Recording from 7.2.2021
W.A. Mozart (1756 - 1791)
Missa solemnis, C-Dur, KV 337
Mozart wrote the C major mass KV 337 in Salzburg in March 1780. The title “Missa solemnis”, which means “festive mass”, is slightly misleading. Mozart chose a large instrumentation for the mass – strings, organ, two oboes, two trombones, trumpets and kettle drum – however, all in all, it is a rather short mass composition, thus the title “Missa brevis et solemnis” might have been more accurate. The Kyrie is very dynamic and rich in texture. In the Gloria Mozart interweaves two solo voices with two “background vocals” from the choir, a fairly unusual combination. Here, as well as in the following Credo, Mozart demonstrates his masterly ability to change the atmospheric quality without changing the tempo or beat. After the Credo follow a short but powerful Sanctus and, in direct succession, the Hosanna, which is introduced by a soprano solo.
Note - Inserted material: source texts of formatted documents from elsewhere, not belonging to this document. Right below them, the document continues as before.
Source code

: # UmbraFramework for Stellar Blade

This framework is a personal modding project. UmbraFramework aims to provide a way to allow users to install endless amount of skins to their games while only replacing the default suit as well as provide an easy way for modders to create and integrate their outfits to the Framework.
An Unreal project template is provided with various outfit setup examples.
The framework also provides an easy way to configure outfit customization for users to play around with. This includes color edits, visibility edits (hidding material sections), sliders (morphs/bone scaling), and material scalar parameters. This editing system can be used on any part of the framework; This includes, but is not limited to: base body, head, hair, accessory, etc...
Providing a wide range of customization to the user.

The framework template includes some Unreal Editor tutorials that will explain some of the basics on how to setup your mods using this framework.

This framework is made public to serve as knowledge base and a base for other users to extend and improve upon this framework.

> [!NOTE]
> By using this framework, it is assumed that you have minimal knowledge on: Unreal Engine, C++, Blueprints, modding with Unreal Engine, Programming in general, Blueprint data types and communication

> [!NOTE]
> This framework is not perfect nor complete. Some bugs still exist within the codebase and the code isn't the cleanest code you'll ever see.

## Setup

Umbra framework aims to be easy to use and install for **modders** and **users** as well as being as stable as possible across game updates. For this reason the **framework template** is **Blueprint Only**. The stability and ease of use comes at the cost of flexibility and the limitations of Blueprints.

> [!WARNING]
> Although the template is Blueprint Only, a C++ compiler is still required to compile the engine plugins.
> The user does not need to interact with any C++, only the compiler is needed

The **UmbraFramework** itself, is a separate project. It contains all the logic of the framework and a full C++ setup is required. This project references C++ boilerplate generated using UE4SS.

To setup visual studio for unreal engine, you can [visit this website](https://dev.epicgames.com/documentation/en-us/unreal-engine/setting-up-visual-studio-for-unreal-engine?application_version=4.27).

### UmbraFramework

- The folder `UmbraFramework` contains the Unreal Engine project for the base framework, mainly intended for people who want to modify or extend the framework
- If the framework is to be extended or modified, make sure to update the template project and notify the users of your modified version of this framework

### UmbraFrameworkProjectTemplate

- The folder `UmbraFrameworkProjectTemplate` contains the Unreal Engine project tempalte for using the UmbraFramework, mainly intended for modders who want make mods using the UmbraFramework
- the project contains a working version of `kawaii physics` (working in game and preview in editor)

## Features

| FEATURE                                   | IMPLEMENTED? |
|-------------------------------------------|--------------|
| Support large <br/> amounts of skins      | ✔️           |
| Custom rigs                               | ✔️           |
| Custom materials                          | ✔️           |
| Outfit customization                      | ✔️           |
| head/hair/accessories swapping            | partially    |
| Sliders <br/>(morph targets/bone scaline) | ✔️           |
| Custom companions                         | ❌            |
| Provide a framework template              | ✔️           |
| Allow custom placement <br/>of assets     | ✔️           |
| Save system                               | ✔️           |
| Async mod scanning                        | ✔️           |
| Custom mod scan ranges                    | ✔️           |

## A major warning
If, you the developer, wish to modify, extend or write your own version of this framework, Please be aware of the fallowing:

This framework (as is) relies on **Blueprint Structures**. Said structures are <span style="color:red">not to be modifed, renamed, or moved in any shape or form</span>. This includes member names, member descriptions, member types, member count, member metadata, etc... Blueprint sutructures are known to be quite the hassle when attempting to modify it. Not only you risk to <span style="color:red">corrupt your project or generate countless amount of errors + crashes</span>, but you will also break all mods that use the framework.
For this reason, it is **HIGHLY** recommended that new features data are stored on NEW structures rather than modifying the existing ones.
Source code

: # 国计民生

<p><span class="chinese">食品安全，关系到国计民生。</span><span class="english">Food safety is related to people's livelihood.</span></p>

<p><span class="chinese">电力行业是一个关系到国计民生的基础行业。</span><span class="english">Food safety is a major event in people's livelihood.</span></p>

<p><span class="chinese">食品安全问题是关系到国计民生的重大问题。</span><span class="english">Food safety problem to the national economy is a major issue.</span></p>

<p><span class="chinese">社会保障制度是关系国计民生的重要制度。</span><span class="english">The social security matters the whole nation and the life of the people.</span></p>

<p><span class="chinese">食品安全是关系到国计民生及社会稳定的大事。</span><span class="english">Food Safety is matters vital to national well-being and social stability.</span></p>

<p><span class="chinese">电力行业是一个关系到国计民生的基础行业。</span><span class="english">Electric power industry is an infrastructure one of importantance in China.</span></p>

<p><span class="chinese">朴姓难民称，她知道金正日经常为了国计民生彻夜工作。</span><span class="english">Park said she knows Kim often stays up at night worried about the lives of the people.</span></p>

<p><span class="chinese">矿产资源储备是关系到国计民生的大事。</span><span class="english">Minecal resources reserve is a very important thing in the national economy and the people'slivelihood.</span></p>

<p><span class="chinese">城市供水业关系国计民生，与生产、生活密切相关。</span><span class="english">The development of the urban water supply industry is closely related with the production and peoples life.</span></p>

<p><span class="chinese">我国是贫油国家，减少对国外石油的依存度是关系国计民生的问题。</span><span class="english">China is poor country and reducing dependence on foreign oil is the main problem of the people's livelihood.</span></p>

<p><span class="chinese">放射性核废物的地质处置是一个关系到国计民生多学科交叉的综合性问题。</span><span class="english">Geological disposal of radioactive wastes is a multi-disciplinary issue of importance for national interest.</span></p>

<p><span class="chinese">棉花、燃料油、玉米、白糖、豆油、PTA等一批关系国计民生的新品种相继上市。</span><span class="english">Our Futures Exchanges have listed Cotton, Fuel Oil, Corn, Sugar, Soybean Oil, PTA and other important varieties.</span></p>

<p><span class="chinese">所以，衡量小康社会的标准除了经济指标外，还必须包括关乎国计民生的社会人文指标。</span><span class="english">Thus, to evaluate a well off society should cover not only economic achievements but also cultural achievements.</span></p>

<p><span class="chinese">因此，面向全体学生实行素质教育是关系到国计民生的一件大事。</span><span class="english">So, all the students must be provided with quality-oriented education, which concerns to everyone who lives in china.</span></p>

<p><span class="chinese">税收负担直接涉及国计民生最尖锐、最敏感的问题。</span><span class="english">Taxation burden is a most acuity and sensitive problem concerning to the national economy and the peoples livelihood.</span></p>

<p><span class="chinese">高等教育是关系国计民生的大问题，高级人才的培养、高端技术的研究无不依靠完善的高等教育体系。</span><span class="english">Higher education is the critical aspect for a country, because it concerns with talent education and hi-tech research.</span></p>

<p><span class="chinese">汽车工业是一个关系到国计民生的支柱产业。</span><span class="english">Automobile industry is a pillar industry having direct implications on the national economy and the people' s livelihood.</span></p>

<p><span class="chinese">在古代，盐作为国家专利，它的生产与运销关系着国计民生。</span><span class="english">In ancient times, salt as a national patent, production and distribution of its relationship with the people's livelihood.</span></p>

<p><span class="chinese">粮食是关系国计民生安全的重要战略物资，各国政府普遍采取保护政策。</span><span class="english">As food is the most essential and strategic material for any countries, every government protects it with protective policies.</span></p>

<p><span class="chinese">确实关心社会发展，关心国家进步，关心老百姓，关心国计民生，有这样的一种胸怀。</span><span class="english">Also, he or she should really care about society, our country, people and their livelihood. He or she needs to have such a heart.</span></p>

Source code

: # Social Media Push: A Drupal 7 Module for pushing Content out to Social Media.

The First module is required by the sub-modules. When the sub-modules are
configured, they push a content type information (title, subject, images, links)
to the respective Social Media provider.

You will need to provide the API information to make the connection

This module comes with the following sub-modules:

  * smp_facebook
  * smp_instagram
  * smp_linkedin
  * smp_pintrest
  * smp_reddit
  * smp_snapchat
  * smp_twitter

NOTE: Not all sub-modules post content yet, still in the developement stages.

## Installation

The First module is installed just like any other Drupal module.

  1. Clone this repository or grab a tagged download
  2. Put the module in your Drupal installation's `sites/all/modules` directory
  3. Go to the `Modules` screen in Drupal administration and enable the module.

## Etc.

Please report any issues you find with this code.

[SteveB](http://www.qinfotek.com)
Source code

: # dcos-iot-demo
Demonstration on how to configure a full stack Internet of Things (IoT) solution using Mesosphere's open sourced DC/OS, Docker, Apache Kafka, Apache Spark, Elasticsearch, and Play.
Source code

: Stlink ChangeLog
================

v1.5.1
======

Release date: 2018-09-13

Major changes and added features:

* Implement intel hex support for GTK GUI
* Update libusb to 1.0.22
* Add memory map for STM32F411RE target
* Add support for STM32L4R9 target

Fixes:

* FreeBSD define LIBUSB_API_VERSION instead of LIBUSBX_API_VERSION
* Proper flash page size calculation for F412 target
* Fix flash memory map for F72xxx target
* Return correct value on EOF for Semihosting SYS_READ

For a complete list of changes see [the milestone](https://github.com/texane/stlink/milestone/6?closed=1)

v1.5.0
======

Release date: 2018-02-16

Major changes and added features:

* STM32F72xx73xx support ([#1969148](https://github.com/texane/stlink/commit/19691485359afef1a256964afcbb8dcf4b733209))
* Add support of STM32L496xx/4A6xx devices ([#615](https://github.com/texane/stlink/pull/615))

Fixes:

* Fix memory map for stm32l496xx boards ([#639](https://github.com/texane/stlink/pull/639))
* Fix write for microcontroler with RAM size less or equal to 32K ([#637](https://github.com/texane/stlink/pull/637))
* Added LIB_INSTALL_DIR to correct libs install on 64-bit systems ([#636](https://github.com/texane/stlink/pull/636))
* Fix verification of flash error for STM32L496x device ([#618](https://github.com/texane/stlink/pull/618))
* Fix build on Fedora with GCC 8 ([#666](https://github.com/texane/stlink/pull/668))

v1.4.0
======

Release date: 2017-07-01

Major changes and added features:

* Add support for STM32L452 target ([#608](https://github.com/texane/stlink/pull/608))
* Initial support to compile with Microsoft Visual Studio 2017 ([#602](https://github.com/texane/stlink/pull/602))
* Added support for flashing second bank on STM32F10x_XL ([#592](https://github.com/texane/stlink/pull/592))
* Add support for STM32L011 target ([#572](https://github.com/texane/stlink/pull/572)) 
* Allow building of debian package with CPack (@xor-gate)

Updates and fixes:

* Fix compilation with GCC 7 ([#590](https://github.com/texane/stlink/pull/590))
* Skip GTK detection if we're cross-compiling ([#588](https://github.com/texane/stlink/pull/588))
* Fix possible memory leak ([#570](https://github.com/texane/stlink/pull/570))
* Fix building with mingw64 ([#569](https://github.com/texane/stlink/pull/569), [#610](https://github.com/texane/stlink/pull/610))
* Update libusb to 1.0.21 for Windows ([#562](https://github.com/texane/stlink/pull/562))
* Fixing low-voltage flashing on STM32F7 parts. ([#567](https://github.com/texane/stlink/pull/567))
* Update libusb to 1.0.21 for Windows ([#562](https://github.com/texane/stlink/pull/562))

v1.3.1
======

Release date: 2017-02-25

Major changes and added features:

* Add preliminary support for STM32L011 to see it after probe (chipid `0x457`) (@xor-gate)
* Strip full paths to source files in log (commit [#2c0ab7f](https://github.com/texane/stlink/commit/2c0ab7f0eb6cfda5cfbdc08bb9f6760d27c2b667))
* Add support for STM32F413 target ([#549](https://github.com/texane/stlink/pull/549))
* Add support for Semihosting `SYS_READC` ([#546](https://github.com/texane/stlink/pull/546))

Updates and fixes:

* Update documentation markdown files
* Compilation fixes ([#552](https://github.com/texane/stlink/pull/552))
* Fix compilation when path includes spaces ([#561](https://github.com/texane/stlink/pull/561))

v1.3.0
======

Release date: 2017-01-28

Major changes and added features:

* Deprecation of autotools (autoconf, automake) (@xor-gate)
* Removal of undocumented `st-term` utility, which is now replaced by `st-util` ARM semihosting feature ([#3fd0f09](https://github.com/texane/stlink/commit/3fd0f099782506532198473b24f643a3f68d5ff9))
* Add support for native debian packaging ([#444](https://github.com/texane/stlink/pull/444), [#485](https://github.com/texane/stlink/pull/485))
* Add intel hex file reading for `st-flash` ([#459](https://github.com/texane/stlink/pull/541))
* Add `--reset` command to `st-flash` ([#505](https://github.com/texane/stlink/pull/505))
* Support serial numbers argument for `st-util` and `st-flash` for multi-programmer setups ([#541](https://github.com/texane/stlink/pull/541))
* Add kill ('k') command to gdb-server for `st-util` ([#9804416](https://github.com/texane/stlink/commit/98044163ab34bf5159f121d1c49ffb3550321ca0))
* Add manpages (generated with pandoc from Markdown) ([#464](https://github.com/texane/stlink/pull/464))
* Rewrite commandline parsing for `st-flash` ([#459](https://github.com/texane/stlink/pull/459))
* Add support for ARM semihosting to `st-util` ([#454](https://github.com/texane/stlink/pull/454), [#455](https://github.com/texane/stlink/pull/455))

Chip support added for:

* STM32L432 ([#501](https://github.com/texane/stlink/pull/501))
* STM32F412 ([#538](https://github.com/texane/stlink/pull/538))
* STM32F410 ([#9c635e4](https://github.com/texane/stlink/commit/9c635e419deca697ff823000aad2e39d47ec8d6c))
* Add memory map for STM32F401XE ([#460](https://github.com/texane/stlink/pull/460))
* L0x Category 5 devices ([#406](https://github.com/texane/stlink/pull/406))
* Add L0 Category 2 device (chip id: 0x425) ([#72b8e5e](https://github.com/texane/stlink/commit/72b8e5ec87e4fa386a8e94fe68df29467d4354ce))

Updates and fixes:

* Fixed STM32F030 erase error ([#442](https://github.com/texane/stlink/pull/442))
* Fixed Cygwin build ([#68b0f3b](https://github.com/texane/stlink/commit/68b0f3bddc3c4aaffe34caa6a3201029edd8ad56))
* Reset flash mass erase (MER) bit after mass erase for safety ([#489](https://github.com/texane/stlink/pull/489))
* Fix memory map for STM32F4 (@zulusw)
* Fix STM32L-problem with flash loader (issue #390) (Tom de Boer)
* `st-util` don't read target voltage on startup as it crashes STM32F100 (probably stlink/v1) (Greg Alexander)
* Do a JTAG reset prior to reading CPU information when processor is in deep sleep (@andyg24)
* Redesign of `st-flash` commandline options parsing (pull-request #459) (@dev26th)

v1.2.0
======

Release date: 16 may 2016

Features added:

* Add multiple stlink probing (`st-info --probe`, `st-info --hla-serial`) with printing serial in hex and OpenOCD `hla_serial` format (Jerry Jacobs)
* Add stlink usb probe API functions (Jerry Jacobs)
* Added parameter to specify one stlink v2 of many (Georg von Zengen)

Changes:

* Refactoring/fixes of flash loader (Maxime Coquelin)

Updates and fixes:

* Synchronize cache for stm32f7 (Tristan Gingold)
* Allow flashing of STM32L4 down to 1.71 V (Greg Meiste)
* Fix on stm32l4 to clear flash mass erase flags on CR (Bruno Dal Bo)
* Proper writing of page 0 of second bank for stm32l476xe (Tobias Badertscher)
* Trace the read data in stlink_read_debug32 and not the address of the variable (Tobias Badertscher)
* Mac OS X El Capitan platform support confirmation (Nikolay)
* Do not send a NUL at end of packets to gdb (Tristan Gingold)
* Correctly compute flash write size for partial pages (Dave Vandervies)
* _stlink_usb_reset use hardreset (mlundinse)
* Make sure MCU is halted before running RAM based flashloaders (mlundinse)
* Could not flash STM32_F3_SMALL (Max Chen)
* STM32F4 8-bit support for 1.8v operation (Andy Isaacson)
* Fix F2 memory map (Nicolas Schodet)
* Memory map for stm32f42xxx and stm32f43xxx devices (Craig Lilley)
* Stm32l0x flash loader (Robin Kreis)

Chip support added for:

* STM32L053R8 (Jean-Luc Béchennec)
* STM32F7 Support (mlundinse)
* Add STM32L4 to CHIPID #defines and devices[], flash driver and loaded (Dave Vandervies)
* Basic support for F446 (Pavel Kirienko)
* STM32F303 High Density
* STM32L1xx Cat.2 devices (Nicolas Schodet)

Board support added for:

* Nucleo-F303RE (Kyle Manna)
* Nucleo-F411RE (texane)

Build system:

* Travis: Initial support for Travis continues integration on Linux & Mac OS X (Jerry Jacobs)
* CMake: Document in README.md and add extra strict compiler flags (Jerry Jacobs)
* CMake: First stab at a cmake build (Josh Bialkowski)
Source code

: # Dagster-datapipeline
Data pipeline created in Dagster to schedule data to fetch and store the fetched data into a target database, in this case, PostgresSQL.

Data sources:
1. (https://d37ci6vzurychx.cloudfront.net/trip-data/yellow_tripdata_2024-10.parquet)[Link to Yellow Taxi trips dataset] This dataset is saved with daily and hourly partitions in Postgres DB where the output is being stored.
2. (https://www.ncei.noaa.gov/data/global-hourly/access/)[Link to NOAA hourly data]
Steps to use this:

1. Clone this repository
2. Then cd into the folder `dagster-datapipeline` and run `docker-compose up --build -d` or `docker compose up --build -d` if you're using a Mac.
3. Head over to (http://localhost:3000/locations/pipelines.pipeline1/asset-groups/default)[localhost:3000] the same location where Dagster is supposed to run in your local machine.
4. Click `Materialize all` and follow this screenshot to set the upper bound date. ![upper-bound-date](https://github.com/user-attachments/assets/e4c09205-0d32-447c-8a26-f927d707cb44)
The Benedictus in a-minor is characterized by its stern mood, while the Agnus Dei is colorful and extensive. It leads to a close-to symphonic finale, yet the mass ends with solo voices in a contemplative spirit.
Translation: Nora Tunkel
Recording from 25.12.2019
Joseph Haydn (1732 - 1809)
Mass in G-Major, Hob XXII:6
As we know through Haydn’s correspondence, a festive mass was celebrated every year on the name day of Haydn’s patron, Prince Nicolaus II. of Esterházy. Thus, Haydn’s G-major mass Hob. XXII:6, which was first performed on December 6, 1766, received the byname “Nicolaimesse”. Due to the festive occasion, the mass was written for a large orchestration: violins, viola, cello, bass, organ, oboes and horns; later, parts for trumpets and kettledrum were added. Most likely, Haydn wrote this composition under considerable time pressure, since some musical sections recur within other parts of the mass. The choir parts are simple, yet make use of the whole spectrum of each voice. The Kyrie is dominated by airy melodies and sonata-like characteristics, while the Gloria finishes with a short fugue. Solo parts for soprano and tenor were only included in the Gloria and Credo respectively. In the Benedictus the soprano dominates at first, before eventually the other parts join in. Translation: Nora Tunkel
Joseph Mayseder (1789-1863)
Mass in Eb-Major, op. 64
Joseph Mayseder was soloist in the orchestra of the Vienna Court Opera House and concertmaster of the Wiener Hofmusikkapelle (Imperial Court Music Ensemble). He composed numerous violin virtuoso pieces as well as chamber music and his important late Mass in E minor, op. 64. The mass was written for mixed chorus, strings, bassoons, clarinets, horns, trumpets, trombones and kettle drum. It does not include the usual vocal solos, thus emphasizing the choir as a whole instead. The intimate Adagio of the Kyrie is followed by a Gloria in three parts: the Gloria and Quoniam are characterized by rapid staccato sixteenth-note figures in the violins, the Qui tollis (Larghetto) by a clarinet solo. The middle section of the three-parted Credo (Et incarnatus) is composed as a solemn Adagio; the atmospheric Sanctus in B major is followed by a short Benedictus in G major, which finally leads to the Agnus Dei in G minor and Dona nobis in E sharp major. The mass was first performed on June 18, 1848 at the Imperial Chapel and remained a popular part of the ensemble’s repertoire until 1940.
Translation: Nora Tunkel
Last movement of Joseph Haydn's Kaiserquartett.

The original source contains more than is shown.